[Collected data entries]
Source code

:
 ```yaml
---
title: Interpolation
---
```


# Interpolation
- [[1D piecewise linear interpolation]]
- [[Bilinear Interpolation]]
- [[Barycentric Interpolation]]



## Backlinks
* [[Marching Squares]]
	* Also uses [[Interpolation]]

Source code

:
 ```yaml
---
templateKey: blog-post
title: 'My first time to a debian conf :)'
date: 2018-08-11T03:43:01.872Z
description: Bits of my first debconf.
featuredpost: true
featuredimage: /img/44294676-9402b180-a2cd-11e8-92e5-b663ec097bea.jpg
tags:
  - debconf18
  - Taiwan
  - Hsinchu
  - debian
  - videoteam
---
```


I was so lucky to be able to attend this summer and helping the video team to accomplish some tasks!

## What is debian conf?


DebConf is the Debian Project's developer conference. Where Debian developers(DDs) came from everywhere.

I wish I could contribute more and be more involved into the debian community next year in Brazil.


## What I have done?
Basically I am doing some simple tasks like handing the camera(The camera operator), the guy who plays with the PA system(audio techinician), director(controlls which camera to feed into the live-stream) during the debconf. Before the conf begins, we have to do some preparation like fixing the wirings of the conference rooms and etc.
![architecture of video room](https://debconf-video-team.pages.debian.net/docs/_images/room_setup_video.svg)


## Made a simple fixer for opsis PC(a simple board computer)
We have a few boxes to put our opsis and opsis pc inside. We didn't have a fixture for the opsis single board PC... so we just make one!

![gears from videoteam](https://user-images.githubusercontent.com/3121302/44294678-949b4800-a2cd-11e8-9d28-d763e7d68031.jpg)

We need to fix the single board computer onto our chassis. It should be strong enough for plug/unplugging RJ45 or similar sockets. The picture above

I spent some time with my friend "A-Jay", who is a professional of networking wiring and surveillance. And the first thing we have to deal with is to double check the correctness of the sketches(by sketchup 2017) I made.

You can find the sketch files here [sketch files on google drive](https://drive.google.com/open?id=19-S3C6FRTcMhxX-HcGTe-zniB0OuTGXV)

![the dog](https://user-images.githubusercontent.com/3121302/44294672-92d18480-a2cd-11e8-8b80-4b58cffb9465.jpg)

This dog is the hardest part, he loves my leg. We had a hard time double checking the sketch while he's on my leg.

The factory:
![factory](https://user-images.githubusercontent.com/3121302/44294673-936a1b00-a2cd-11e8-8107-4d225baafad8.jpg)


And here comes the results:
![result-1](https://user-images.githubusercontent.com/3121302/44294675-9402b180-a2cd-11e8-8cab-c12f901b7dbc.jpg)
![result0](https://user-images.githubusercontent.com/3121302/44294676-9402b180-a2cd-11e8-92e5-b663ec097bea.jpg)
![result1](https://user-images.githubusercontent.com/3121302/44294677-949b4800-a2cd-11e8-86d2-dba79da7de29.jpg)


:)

_WORK ITEM_: Look for the string "from" in the data above and return every line that has it.

_OUTPUT FOR THIS TASK_:
DebConf is the Debian Project's developer conference. Where Debian developers(DDs) came from everywhere.
![gears from videoteam](https://user-images.githubusercontent.com/3121302/44294678-949b4800-a2cd-11e8-9d28-d763e7d68031.jpg)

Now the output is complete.